──────── EXTRACTED DATA ────────

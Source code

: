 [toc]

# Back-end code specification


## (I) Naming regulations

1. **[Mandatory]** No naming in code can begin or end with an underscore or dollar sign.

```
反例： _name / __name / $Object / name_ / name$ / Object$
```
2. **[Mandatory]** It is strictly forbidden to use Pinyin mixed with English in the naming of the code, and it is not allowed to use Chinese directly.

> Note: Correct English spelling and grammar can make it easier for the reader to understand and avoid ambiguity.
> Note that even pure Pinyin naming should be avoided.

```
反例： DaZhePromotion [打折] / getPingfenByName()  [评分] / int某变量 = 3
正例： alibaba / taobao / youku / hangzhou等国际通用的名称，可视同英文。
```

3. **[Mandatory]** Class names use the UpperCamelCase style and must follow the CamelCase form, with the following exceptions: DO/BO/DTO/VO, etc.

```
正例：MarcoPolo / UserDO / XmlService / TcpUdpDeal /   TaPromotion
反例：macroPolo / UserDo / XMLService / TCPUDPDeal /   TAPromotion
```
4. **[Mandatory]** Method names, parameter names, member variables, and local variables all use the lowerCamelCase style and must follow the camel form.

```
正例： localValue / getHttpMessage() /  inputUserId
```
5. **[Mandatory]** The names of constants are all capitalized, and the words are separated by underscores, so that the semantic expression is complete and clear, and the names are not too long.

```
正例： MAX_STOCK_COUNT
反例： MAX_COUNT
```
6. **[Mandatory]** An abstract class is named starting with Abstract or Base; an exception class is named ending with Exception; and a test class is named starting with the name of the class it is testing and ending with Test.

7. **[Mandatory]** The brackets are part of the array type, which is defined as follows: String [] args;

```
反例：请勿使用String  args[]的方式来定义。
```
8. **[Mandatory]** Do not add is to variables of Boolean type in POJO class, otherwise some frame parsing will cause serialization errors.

────────
──────── EXTRACTED DATA ────────

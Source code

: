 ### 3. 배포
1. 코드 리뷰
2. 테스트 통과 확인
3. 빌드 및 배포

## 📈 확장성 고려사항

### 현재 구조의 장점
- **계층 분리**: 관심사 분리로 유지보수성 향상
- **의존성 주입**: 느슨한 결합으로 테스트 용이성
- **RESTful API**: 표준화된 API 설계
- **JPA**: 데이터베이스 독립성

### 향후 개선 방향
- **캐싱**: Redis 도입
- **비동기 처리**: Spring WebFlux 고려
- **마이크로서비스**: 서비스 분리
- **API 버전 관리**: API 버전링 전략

────────

_WHAT YOU NEED TO DO:_ Copy out precisely the lines from the line with "- **JPA**: 데이터베이스 독립성" to the line with "- **API 버전 관리**: API 버전링 전략" in the material above, including those two lines and omitting all the rest.

_OUTPUT:_
- **JPA**: 데이터베이스 독립성

### 향후 개선 방향
- **캐싱**: Redis 도입
- **비동기 처리**: Spring WebFlux 고려
- **마이크로서비스**: 서비스 분리
- **API 버전 관리**: API 버전링 전략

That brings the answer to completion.